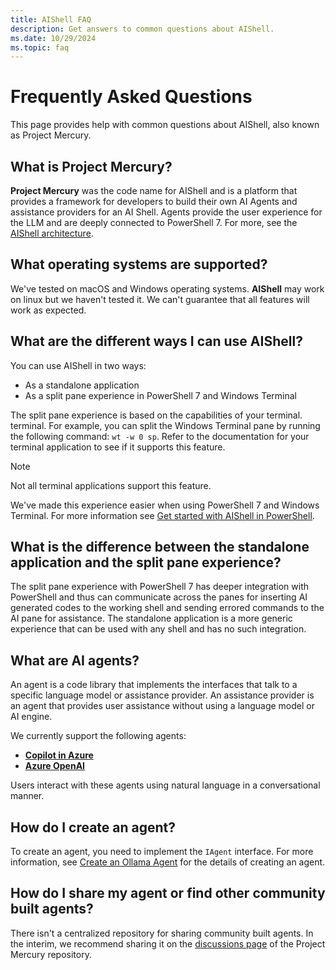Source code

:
 ```yaml
---
title: AIShell FAQ
description: Get answers to common questions about AIShell.
ms.date: 10/29/2024
ms.topic: faq
---
```


# Frequently Asked Questions

This page provides help with common questions about AIShell, also known as Project Mercury.

## What is Project Mercury?

**Project Mercury** was the code name for AIShell and is a platform that provides a framework for
developers to build their own AI Agents and assistance providers for an AI Shell. Agents provide the
user experience for the LLM and are deeply connected to PowerShell 7. For more, see the
[AIShell architecture][03].

## What operating systems are supported?

We've tested on macOS and Windows operating systems. **AIShell** may work on linux but we haven't
tested it. We can't guarantee that all features will work as expected.

## What are the different ways I can use AIShell?

You can use AIShell in two ways:

- As a standalone application
- As a split pane experience in PowerShell 7 and Windows Terminal

The split pane experience is based on the capabilities of your terminal. terminal. For example, you
can split the Windows Terminal pane by running the following command: `wt -w 0 sp`. Refer to the
documentation for your terminal application to see if it supports this feature.

> [!NOTE]
> Not all terminal applications support this feature.

We've made this experience easier when using PowerShell 7 and Windows Terminal. For more information
see [Get started with AIShell in PowerShell][05].

## What is the difference between the standalone application and the split pane experience?

The split pane experience with PowerShell 7 has deeper integration with PowerShell and thus can
communicate across the panes for inserting AI generated codes to the working shell and sending
errored commands to the AI pane for assistance. The standalone application is a more generic
experience that can be used with any shell and has no such integration.

## What are AI agents?

An agent is a code library that implements the interfaces that talk to a specific language model or
assistance provider. An assistance provider is an agent that provides user assistance without using
a language model or AI engine.

We currently support the following agents:

- [**Copilot in Azure**][01]
- [**Azure OpenAI**][02]

Users interact with these agents using natural language in a conversational manner.

## How do I create an agent?

To create an agent, you need to implement the `IAgent` interface. For more information, see
[Create an Ollama Agent][04] for the details of creating an agent.

## How do I share my agent or find other community built agents?

There isn't a centralized repository for sharing community built agents. In the interim, we
recommend sharing it on the [discussions page][06] of the Project Mercury repository.

<!-- link references -->
[01]: agent-azure.md
[02]: agent-openai.md
[03]: developer/agent-architecture.md
[04]: developer/create-ollama-agent.md
[05]: get-started-powershell.md
[06]: https://github.com/PowerShell/ProjectMercury/discussions/categories/agent-sharing
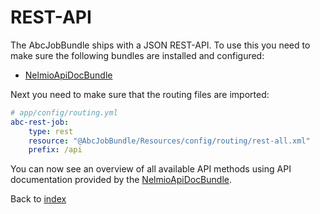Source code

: REST-API
========

The AbcJobBundle ships with a JSON REST-API. To use this you need to make sure the following bundles are installed and configured:
 
* [NelmioApiDocBundle](https://github.com/nelmio/NelmioApiDocBundle)

Next you need to make sure that the routing files are imported:

```yaml
# app/config/routing.yml
abc-rest-job:
    type: rest
    resource: "@AbcJobBundle/Resources/config/routing/rest-all.xml"
    prefix: /api
```

You can now see an overview of all available API methods using API documentation provided by the [NelmioApiDocBundle](https://github.com/nelmio/NelmioApiDocBundle).

Back to [index](../../README.md)
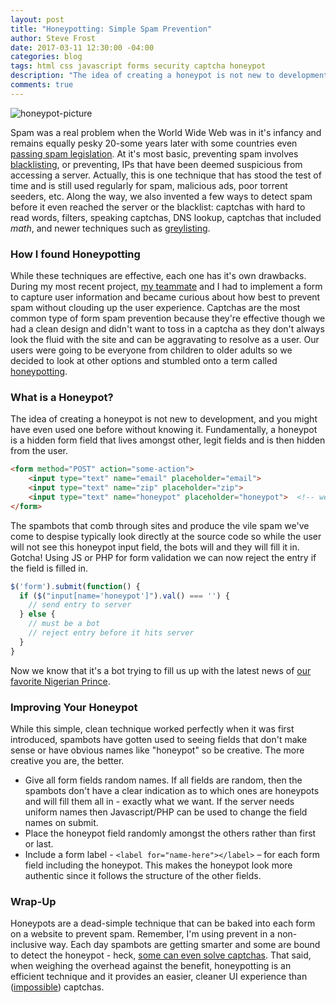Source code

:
 ```yaml
---
layout: post
title: "Honeypotting: Simple Spam Prevention"
author: Steve Frost
date: 2017-03-11 12:30:00 -04:00
categories: blog
tags: html css javascript forms security captcha honeypot
description: "The idea of creating a honeypot is not new to development, and you might have even used one before without knowing it. Fundamentally, a honeypot is a hidden form field that lives amongst other, legit fields and is then hidden from the user."
comments: true
---
```


![honeypot-picture](/img/blogs/honeypot1.jpg)

Spam was a real problem when the World Wide Web was in it's infancy and remains equally pesky 20-some years later with some countries even [passing spam legislation](http://fightspam.gc.ca/eic/site/030.nsf/eng/home). At it's most basic, preventing spam involves [blacklisting](https://sendgrid.com/blog/email-blacklist/), or preventing, IPs that have been deemed suspicious from accessing a server. Actually, this is one technique that has stood the test of time and is still used regularly for spam, malicious ads, poor torrent seeders, etc. Along the way, we also invented a few ways to detect spam before it even reached the server or the blacklist: captchas with hard to read words, filters, speaking captchas, DNS lookup, captchas that included *math*, and newer techniques such as [greylisting](https://www.greylisting.org/).

### How I found Honeypotting

While these techniques are effective, each one has it's own drawbacks. During my most recent project, [my teammate](http://joelbitar.space) and I had to implement a form to capture user information and became curious about how best to prevent spam without clouding up the user experience. Captchas are the most common type of form spam prevention because they're effective though we had a clean design and didn't want to toss in a captcha as they don't always look the fluid with the site and can be aggravating to resolve as a user. Our users were going to be everyone from children to older adults so we decided to look at other options and stumbled onto a term called [honeypotting](https://solutionfactor.net/blog/2014/02/01/honeypot-technique-fast-easy-spam-prevention/).

### What is a Honeypot?

The idea of creating a honeypot is not new to development, and you might have even used one before without knowing it. Fundamentally, a honeypot is a hidden form field that lives amongst other, legit fields and is then hidden from the user. 

```html
<form method="POST" action="some-action">
    <input type="text" name="email" placeholder="email">
    <input type="text" name="zip" placeholder="zip">
    <input type="text" name="honeypot" placeholder="honeypot">  <!-- we hide this with CSS -->
</form>
```

The spambots that comb through sites and produce the vile spam we've come to despise typically look directly at the source code so while the user will not see this honeypot input field, the bots will and they will fill it in. Gotcha! Using JS or PHP for form validation we can now reject the entry if the field is filled in. 

```javascript
$('form').submit(function() {
  if ($("input[name='honeypot']").val() === '') {
    // send entry to server
  } else {
    // must be a bot
    // reject entry before it hits server
  }
}
```

Now we know that it's a bot trying to fill us up with the latest news of [our favorite Nigerian Prince](https://www.bbb.org/new-york-city/get-consumer-help/articles/the-nigerian-prince-old-scam-new-twist/).

### Improving Your Honeypot

While this simple, clean technique worked perfectly when it was first introduced, spambots have gotten used to seeing fields that don't make sense or have obvious names like "honeypot" so be creative. The more creative you are, the better.

* Give all form fields random names. If all fields are random, then the spambots don't have a clear indication as to which ones are honeypots and will fill them all in - exactly what we want. If the server needs uniform names then Javascript/PHP can be used to change the field names on submit. 
* Place the honeypot field randomly amongst the others rather than first or last.
* Include a form label - `<label for="name-here"></label>` – for each form field including the honeypot. This makes the honeypot look more authentic since it follows the structure of the other fields.

### Wrap-Up

Honeypots are a dead-simple technique that can be baked into each form on a website to prevent spam. Remember, I'm using prevent in a non-inclusive way. Each day spambots are getting smarter and some are bound to detect the honeypot - heck, [some can even solve captchas](https://arstechnica.com/information-technology/2013/11/how-are-robots-beating-my-captchas/). That said, when weighing the overhead against the benefit, honeypotting is an efficient technique and it provides an easier, cleaner UI experience than ([impossible](http://www.seosmarty.com/impossible-captcha-it-doesnt-really-matter-if-you-are-human-or-not/)) captchas.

· · · · ·

- [About this task]: Retype everything in the entries above exactly. The pictures are to be omitted.

- [Solution to the exercise]:
Source code

:
 ```yaml
---
title: AIShell FAQ
description: Get answers to common questions about AIShell.
ms.date: 10/29/2024
ms.topic: faq
---
```


# Frequently Asked Questions

This page provides help with common questions about AIShell, also known as Project Mercury.

## What is Project Mercury?

**Project Mercury** was the code name for AIShell and is a platform that provides a framework for
developers to build their own AI Agents and assistance providers for an AI Shell. Agents provide the
user experience for the LLM and are deeply connected to PowerShell 7. For more, see the
[AIShell architecture][03].

## What operating systems are supported?

We've tested on macOS and Windows operating systems. **AIShell** may work on linux but we haven't
tested it. We can't guarantee that all features will work as expected.

## What are the different ways I can use AIShell?

You can use AIShell in two ways:

- As a standalone application
- As a split pane experience in PowerShell 7 and Windows Terminal

The split pane experience is based on the capabilities of your terminal. terminal. For example, you
can split the Windows Terminal pane by running the following command: `wt -w 0 sp`. Refer to the
documentation for your terminal application to see if it supports this feature.

> [!NOTE]
> Not all terminal applications support this feature.

We've made this experience easier when using PowerShell 7 and Windows Terminal. For more information
see [Get started with AIShell in PowerShell][05].

## What is the difference between the standalone application and the split pane experience?

The split pane experience with PowerShell 7 has deeper integration with PowerShell and thus can
communicate across the panes for inserting AI generated codes to the working shell and sending
errored commands to the AI pane for assistance. The standalone application is a more generic
experience that can be used with any shell and has no such integration.

## What are AI agents?

An agent is a code library that implements the interfaces that talk to a specific language model or
assistance provider. An assistance provider is an agent that provides user assistance without using
a language model or AI engine.

We currently support the following agents:

- [**Copilot in Azure**][01]
- [**Azure OpenAI**][02]

Users interact with these agents using natural language in a conversational manner.

## How do I create an agent?

To create an agent, you need to implement the `IAgent` interface. For more information, see
[Create an Ollama Agent][04] for the details of creating an agent.

## How do I share my agent or find other community built agents?

There isn't a centralized repository for sharing community built agents. In the interim, we
recommend sharing it on the [discussions page][06] of the Project Mercury repository.

<!-- link references -->
[01]: agent-azure.md
[02]: agent-openai.md
[03]: developer/agent-architecture.md
[04]: developer/create-ollama-agent.md
[05]: get-started-powershell.md
[06]: https://github.com/PowerShell/ProjectMercury/discussions/categories/agent-sharing
Source code

: REST-API
========

The AbcJobBundle ships with a JSON REST-API. To use this you need to make sure the following bundles are installed and configured:
 
* [NelmioApiDocBundle](https://github.com/nelmio/NelmioApiDocBundle)

Next you need to make sure that the routing files are imported:

```yaml
# app/config/routing.yml
abc-rest-job:
    type: rest
    resource: "@AbcJobBundle/Resources/config/routing/rest-all.xml"
    prefix: /api
```

You can now see an overview of all available API methods using API documentation provided by the [NelmioApiDocBundle](https://github.com/nelmio/NelmioApiDocBundle).

Back to [index](../../README.md)
Source code

:
 ```yaml
---
layout: post
title: "Honeypotting: Simple Spam Prevention"
author: Steve Frost
date: 2017-03-11 12:30:00 -04:00
categories: blog
tags: html css javascript forms security captcha honeypot
description: "The idea of creating a honeypot is not new to development, and you might have even used one before without knowing it. Fundamentally, a honeypot is a hidden form field that lives amongst other, legit fields and is then hidden from the user."
comments: true
---
```


![honeypot-picture](/img/blogs/honeypot1.jpg)

Spam was a real problem when the World Wide Web was in it's infancy and remains equally pesky 20-some years later with some countries even [passing spam legislation](http://fightspam.gc.ca/eic/site/030.nsf/eng/home). At it's most basic, preventing spam involves [blacklisting](https://sendgrid.com/blog/email-blacklist/), or preventing, IPs that have been deemed suspicious from accessing a server. Actually, this is one technique that has stood the test of time and is still used regularly for spam, malicious ads, poor torrent seeders, etc. Along the way, we also invented a few ways to detect spam before it even reached the server or the blacklist: captchas with hard to read words, filters, speaking captchas, DNS lookup, captchas that included *math*, and newer techniques such as [greylisting](https://www.greylisting.org/).

### How I found Honeypotting

While these techniques are effective, each one has it's own drawbacks. During my most recent project, [my teammate](http://joelbitar.space) and I had to implement a form to capture user information and became curious about how best to prevent spam without clouding up the user experience. Captchas are the most common type of form spam prevention because they're effective though we had a clean design and didn't want to toss in a captcha as they don't always look the fluid with the site and can be aggravating to resolve as a user. Our users were going to be everyone from children to older adults so we decided to look at other options and stumbled onto a term called [honeypotting](https://solutionfactor.net/blog/2014/02/01/honeypot-technique-fast-easy-spam-prevention/).

### What is a Honeypot?

The idea of creating a honeypot is not new to development, and you might have even used one before without knowing it. Fundamentally, a honeypot is a hidden form field that lives amongst other, legit fields and is then hidden from the user. 

```html
<form method="POST" action="some-action">
    <input type="text" name="email" placeholder="email">
    <input type="text" name="zip" placeholder="zip">
    <input type="text" name="honeypot" placeholder="honeypot">  <!-- we hide this with CSS -->
</form>
```

The spambots that comb through sites and produce the vile spam we've come to despise typically look directly at the source code so while the user will not see this honeypot input field, the bots will and they will fill it in. Gotcha! Using JS or PHP for form validation we can now reject the entry if the field is filled in. 

```javascript
$('form').submit(function() {
  if ($("input[name='honeypot']").val() === '') {
    // send entry to server
  } else {
    // must be a bot
    // reject entry before it hits server
  }
}
```

Now we know that it's a bot trying to fill us up with the latest news of [our favorite Nigerian Prince](https://www.bbb.org/new-york-city/get-consumer-help/articles/the-nigerian-prince-old-scam-new-twist/).

### Improving Your Honeypot

While this simple, clean technique worked perfectly when it was first introduced, spambots have gotten used to seeing fields that don't make sense or have obvious names like "honeypot" so be creative. The more creative you are, the better.

* Give all form fields random names. If all fields are random, then the spambots don't have a clear indication as to which ones are honeypots and will fill them all in - exactly what we want. If the server needs uniform names then Javascript/PHP can be used to change the field names on submit. 
* Place the honeypot field randomly amongst the others rather than first or last.
* Include a form label - `<label for="name-here"></label>` – for each form field including the honeypot. This makes the honeypot look more authentic since it follows the structure of the other fields.

### Wrap-Up

Honeypots are a dead-simple technique that can be baked into each form on a website to prevent spam. Remember, I'm using prevent in a non-inclusive way. Each day spambots are getting smarter and some are bound to detect the honeypot - heck, [some can even solve captchas](https://arstechnica.com/information-technology/2013/11/how-are-robots-beating-my-captchas/). That said, when weighing the overhead against the benefit, honeypotting is an efficient technique and it provides an easier, cleaner UI experience than ([impossible](http://www.seosmarty.com/impossible-captcha-it-doesnt-really-matter-if-you-are-human-or-not/)) captchas.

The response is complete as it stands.